Cabinet Minister Government of West Bengal
- In office 20 May 2011 – 22 September 2012
- Governor: M. K. Narayanan
- Preceded by: Kiranmoy Nanda
- Succeeded by: Chandranath Sinha

Member of the West Bengal Legislative Assembly
- In office 1991–2021
- Preceded by: Abdus Sattar
- Succeeded by: Ali Mohammad
- Constituency: Lalgola

Personal details
- Born: 31 January 1950 Lalgola, Murshidabad district, West Bengal, India
- Died: 20 July 2025 (aged 75) Kolkata, West Bengal, India
- Party: Indian National Congress

= Abu Hena (Indian politician) =

Indian politician (1950–2025)

Abu Hena (31 January 1950 – 20 July 2025) was an Indian National Congress politician, who was a cabinet minister and a five-time Member of the Legislative Assembly from West Bengal.

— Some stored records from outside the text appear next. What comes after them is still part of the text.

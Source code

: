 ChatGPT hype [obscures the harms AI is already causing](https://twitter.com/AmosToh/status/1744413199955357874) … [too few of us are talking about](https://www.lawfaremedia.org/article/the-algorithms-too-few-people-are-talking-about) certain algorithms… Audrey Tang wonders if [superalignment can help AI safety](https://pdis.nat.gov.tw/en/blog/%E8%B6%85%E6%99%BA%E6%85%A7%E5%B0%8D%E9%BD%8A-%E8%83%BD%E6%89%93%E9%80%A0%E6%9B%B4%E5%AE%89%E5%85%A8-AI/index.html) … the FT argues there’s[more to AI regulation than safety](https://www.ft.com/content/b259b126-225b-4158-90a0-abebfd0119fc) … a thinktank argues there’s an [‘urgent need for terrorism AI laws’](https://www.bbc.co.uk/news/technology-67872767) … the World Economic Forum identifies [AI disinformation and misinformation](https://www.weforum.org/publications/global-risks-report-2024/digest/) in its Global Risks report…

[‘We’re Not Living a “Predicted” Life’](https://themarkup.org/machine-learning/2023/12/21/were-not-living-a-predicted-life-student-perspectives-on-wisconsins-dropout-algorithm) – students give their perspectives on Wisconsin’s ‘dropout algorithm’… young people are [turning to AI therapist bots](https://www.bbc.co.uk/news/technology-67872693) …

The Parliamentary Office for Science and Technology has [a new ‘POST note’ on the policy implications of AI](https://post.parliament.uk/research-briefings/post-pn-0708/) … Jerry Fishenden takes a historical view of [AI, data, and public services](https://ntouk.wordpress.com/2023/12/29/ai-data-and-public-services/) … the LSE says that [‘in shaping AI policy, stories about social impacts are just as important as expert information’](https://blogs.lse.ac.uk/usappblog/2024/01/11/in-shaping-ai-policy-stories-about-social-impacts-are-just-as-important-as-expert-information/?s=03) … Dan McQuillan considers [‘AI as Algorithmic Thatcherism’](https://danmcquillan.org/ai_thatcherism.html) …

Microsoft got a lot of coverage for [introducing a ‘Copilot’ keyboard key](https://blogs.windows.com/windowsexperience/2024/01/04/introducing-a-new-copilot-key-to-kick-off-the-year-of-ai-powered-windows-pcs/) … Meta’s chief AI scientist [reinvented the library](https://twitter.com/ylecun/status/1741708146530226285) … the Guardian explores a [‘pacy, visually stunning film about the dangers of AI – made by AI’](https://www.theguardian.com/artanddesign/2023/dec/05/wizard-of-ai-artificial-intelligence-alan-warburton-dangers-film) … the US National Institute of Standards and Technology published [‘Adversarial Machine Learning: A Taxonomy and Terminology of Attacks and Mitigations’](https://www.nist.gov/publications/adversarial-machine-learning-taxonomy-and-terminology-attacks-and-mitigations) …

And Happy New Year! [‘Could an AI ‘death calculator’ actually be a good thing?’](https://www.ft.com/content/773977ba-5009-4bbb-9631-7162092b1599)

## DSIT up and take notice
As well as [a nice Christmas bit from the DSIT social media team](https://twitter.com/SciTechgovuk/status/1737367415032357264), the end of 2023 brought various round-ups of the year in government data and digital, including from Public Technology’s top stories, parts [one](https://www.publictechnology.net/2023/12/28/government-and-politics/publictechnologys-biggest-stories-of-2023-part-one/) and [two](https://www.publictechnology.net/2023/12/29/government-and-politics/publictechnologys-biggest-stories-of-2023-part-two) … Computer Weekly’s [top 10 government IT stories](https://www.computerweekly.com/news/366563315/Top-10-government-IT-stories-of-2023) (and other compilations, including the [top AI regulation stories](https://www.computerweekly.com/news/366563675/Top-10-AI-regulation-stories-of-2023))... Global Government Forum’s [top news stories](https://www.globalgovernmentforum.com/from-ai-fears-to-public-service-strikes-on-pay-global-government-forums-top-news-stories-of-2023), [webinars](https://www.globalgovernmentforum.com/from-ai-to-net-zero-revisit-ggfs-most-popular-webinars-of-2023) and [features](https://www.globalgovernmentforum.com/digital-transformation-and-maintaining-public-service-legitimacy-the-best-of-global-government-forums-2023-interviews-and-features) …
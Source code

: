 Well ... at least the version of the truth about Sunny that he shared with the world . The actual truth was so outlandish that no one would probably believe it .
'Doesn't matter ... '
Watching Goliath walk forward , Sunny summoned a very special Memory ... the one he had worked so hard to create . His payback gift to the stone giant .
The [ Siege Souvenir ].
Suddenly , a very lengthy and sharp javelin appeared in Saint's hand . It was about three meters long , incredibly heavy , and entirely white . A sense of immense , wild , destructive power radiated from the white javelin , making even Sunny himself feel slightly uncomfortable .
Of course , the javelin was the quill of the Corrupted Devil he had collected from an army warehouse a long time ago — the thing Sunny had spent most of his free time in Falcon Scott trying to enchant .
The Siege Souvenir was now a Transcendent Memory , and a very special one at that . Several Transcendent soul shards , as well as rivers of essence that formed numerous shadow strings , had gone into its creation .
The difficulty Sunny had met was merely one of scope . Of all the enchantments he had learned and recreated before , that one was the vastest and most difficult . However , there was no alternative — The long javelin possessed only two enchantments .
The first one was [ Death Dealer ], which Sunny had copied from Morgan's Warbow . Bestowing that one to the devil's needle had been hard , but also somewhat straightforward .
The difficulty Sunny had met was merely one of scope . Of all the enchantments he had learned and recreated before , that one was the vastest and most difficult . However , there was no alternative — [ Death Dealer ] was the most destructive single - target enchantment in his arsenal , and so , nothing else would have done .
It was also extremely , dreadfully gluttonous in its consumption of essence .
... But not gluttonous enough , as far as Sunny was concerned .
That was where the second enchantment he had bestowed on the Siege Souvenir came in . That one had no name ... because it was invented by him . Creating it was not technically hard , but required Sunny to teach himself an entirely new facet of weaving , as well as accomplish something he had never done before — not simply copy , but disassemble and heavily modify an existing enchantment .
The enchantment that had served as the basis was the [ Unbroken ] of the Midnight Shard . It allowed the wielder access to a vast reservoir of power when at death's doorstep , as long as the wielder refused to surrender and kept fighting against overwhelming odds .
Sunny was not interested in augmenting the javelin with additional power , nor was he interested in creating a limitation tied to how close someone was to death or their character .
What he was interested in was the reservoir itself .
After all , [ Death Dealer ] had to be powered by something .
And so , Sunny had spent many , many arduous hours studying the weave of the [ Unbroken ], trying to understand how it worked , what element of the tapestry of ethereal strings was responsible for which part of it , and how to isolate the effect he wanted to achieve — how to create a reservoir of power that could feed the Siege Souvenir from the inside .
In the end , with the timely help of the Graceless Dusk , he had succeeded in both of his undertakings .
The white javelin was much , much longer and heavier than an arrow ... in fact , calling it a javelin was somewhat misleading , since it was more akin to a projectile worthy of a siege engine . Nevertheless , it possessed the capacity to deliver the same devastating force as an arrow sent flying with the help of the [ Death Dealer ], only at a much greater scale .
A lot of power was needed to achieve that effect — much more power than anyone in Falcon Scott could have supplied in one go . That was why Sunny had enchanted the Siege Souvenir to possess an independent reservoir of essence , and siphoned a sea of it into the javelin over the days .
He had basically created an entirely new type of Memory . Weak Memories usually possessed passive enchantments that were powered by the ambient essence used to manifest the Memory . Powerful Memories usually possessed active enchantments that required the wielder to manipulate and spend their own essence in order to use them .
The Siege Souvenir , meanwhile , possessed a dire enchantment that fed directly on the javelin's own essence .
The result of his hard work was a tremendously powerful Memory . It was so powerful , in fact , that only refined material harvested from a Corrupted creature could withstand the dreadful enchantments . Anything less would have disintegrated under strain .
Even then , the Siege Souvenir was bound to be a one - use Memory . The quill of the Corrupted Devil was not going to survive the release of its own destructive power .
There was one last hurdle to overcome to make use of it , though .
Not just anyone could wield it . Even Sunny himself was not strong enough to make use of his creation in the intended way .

==Early life and education==
Abu Hena was born on 31 January 1950 to a Bengali family of Muslim Bishwases in the village of Lalgola in Murshidabad district, West Bengal. His father, Abdus Sattar, was the son of Kalimuddin Bishwas and a cabinet minister in the Siddhartha Shankar Ray government. Abu Hena was a postgraduate with a law degree. He was an advocate, practising in Calcutta High Court.

==Political career==
Hena was elected from the Lalgola (Vidhan Sabha constituency) in West Bengal in 1991, 1996, 2001, 2006 and 2011.

He was the Minister for Fisheries and the Minister for Food Processing Industries & Horticulture in the Government of West Bengal in 2011. Abu Hena resigned along with five other Congress ministers in September 2012.

Hena was secretary of the state Congress committee.

==Death==
Hena died after a long illness at his home in Kolkata, on 20 July 2025, at the age of 75.